On the other hand, my best friend Debbie had a totally differnet household. Her mother worked, as a telephone operator--they actually had real people back then, and was gone all day. Her father didn't work, because he had some sort of back problem, but he was gone much of the day. So, Debbie and her sister were early latchkey kids--if they had a problem all they had to do was pick up the telephone, dial "0" and ask for their mother. Anyway, they had potato chips and pop in the house all the time. And they snacked and their mother loved to cook but mostly made fudge because when she was little she was raised in a house like mine and had to make her own candy--hence the fudge. BTW, it was real fudge made with sugar and syrup boiled to soft ball stage, not the modern stuff made with condensed milk. Debbie was my fudge connection. :D

So, it's more of a matter of how traditional your household was, not of the decade. Of course, there is a lot more junk food made today and it has high fructose corn syrup not even sugar.
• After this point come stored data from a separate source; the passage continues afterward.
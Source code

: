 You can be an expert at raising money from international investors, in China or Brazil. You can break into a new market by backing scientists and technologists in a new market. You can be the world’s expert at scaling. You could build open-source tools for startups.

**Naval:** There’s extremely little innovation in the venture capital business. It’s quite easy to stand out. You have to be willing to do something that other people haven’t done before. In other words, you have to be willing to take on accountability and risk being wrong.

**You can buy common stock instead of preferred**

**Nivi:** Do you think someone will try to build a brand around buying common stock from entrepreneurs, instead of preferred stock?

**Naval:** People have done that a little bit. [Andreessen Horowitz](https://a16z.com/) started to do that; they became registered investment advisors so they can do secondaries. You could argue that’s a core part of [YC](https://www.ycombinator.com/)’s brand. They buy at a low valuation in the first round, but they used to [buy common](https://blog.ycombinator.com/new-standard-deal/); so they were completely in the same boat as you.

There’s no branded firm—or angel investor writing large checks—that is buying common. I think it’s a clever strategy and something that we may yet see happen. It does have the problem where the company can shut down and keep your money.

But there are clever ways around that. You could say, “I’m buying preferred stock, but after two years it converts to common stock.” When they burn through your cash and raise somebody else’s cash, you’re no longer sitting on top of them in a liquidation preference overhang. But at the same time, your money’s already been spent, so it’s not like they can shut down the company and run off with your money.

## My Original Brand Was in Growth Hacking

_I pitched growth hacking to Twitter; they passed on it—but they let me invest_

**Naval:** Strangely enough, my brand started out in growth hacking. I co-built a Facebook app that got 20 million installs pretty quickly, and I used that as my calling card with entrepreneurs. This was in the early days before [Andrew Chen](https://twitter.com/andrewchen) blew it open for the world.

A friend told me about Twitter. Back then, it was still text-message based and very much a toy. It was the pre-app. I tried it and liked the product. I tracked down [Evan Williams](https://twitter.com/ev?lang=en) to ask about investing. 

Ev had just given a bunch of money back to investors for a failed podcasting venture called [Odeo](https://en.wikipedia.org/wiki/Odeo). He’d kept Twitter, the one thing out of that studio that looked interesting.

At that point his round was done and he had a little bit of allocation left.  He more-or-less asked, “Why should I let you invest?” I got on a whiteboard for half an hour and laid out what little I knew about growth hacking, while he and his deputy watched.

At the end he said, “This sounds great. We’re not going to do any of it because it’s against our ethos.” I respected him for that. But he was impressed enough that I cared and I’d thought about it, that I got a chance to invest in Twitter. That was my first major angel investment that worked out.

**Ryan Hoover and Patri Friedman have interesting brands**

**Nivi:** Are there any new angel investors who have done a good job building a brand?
I mentioned the No-S diet to an elderly friend who was raised Amish in the 1940s and he disagreed about deserts. Their pie save (spelling?) was filled daily and they had desert for every meal, including breakfast. Of course, it was a traditonal Amish farm that had 15 hired hands and all work was done with traditonal hand instruments w/only people and horse power to do all the work. So they burned the calories off. . .

My grandparents definitely lived the No-S way. My grandmother kept house by the old mnemonic, Monday is washday, Tuesday is ironing day, Wednessday. .mending, Thursday, marketing --except grandma didn't got to the store every week. It was a small country store and she only brought "dry goods" (flour, sugar, salt, etc) there. My grandparents either raised everything they ate or got it from a neighbor or a relative that raised it. Anyway, Saturday was Baking day--the only day she baked. Any deserts were baked on Saturday and eaten on Sunday--which is when "company" were stop by to visit in the afternoon. Only if there were leftovers was there desert later in the week.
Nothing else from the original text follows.